How many lines in the records below contain "equivalent"? Answer with the number alone.
↓↓↓
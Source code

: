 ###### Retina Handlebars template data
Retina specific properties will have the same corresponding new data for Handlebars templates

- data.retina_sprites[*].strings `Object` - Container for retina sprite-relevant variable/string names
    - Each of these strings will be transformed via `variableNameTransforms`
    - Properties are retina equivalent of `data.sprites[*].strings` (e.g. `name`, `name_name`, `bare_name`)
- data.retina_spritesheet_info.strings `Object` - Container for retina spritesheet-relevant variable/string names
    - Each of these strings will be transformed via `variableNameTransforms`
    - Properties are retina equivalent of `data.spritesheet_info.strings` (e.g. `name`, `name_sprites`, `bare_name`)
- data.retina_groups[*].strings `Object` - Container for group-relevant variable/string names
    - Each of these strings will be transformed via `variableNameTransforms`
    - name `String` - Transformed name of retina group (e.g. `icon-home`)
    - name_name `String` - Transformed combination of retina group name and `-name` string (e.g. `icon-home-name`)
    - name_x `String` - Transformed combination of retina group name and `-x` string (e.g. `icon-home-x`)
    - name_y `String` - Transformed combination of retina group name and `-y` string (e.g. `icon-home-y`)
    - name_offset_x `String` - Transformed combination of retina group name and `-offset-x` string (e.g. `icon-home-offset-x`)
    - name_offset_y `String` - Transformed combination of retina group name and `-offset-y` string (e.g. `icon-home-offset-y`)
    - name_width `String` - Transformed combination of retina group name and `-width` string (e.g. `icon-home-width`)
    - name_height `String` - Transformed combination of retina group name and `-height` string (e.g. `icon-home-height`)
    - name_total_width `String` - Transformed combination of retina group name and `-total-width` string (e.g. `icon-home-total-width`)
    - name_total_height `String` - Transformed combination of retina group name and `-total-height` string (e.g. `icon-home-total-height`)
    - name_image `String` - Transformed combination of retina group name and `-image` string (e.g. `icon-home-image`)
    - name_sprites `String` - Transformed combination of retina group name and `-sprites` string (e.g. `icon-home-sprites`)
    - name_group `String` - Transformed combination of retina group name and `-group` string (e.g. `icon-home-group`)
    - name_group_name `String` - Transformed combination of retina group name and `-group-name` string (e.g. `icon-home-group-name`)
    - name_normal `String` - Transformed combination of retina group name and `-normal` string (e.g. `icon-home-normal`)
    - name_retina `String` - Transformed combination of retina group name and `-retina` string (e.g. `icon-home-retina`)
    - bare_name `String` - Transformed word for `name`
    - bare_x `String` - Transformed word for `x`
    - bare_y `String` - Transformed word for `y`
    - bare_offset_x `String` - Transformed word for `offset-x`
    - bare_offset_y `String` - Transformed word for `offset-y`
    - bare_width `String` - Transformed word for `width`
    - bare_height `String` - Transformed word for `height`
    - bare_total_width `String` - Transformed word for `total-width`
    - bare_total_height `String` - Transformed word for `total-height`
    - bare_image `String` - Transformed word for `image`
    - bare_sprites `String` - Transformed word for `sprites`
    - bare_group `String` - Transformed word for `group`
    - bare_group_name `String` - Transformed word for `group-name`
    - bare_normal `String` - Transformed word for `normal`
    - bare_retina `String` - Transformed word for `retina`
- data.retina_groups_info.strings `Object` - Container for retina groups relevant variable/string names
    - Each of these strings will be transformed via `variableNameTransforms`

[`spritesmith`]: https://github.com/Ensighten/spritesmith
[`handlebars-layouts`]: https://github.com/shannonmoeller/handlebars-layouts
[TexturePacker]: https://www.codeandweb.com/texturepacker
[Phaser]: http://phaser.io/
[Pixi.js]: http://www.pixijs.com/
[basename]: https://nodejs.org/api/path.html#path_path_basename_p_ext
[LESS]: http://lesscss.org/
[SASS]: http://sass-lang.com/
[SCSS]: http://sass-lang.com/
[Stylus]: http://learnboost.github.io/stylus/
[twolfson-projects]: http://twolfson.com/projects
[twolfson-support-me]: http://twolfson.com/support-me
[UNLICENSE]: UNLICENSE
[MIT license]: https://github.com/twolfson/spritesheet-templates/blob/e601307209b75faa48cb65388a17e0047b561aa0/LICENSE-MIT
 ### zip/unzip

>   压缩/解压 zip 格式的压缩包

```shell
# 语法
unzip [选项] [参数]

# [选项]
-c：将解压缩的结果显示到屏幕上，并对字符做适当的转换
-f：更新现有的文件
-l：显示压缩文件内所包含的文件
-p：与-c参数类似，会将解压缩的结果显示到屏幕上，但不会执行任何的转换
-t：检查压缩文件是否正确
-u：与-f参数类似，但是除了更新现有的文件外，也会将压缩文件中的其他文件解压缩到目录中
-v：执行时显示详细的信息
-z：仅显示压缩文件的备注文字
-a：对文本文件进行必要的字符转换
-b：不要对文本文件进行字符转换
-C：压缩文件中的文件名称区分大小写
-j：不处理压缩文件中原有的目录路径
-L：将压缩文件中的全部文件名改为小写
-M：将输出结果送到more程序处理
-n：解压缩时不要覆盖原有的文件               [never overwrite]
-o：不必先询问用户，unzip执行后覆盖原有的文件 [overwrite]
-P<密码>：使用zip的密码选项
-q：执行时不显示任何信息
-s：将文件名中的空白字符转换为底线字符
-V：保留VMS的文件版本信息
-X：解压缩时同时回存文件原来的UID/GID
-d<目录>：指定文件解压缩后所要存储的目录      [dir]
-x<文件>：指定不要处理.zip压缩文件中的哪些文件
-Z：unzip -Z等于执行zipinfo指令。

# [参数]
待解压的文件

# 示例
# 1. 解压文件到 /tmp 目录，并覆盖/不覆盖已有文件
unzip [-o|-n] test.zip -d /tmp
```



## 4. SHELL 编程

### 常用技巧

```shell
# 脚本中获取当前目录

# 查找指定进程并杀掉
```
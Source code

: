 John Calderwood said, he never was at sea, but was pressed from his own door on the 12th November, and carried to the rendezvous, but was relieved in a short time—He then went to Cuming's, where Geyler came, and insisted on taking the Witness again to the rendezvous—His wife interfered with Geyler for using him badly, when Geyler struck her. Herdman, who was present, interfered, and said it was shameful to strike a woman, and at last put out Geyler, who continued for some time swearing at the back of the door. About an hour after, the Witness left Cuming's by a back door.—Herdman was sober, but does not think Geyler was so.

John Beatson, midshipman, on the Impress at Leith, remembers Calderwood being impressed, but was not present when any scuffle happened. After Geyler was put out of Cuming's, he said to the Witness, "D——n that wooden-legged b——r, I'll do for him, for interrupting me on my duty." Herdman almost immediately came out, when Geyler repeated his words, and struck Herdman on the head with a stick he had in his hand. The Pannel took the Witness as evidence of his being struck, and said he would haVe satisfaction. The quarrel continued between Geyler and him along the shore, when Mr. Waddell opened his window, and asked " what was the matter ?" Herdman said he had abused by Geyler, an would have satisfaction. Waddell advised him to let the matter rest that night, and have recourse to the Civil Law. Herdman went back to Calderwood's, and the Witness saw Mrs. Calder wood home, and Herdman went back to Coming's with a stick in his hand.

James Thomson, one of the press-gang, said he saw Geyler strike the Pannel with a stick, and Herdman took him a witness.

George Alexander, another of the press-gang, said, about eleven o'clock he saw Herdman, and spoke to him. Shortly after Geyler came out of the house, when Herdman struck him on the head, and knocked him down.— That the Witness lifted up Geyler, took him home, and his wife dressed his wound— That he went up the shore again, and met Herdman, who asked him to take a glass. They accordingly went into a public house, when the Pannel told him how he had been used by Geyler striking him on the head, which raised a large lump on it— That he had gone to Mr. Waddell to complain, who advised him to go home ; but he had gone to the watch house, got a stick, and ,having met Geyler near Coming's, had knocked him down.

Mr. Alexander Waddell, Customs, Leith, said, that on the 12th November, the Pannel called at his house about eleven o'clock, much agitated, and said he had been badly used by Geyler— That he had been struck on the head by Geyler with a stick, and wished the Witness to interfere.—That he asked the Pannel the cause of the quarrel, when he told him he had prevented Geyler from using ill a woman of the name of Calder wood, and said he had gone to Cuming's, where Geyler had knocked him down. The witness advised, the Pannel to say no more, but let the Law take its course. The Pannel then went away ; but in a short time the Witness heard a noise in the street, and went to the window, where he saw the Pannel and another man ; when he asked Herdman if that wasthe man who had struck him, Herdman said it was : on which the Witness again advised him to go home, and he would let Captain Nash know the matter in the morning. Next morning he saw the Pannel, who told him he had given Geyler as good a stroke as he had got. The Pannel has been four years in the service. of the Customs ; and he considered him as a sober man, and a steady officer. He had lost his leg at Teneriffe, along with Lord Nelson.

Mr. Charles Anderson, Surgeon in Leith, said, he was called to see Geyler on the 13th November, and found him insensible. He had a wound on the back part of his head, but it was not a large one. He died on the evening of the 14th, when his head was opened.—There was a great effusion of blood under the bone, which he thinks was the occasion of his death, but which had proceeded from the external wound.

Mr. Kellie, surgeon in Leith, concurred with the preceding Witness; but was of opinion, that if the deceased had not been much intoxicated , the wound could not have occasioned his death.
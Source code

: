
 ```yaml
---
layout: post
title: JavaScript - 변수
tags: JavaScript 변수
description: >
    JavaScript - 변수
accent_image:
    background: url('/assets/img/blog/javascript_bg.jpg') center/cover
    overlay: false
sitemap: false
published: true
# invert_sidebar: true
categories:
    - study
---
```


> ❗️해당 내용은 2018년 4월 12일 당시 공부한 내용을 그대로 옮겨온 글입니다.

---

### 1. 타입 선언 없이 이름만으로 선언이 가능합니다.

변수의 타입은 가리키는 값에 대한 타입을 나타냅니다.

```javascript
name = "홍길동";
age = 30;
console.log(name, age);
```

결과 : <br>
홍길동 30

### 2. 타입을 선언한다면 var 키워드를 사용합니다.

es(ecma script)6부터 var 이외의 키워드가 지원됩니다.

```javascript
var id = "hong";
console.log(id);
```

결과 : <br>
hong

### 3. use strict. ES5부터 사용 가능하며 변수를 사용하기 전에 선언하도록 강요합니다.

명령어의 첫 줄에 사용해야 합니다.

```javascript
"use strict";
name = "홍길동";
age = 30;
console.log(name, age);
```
↑↑↑
◆ Result
2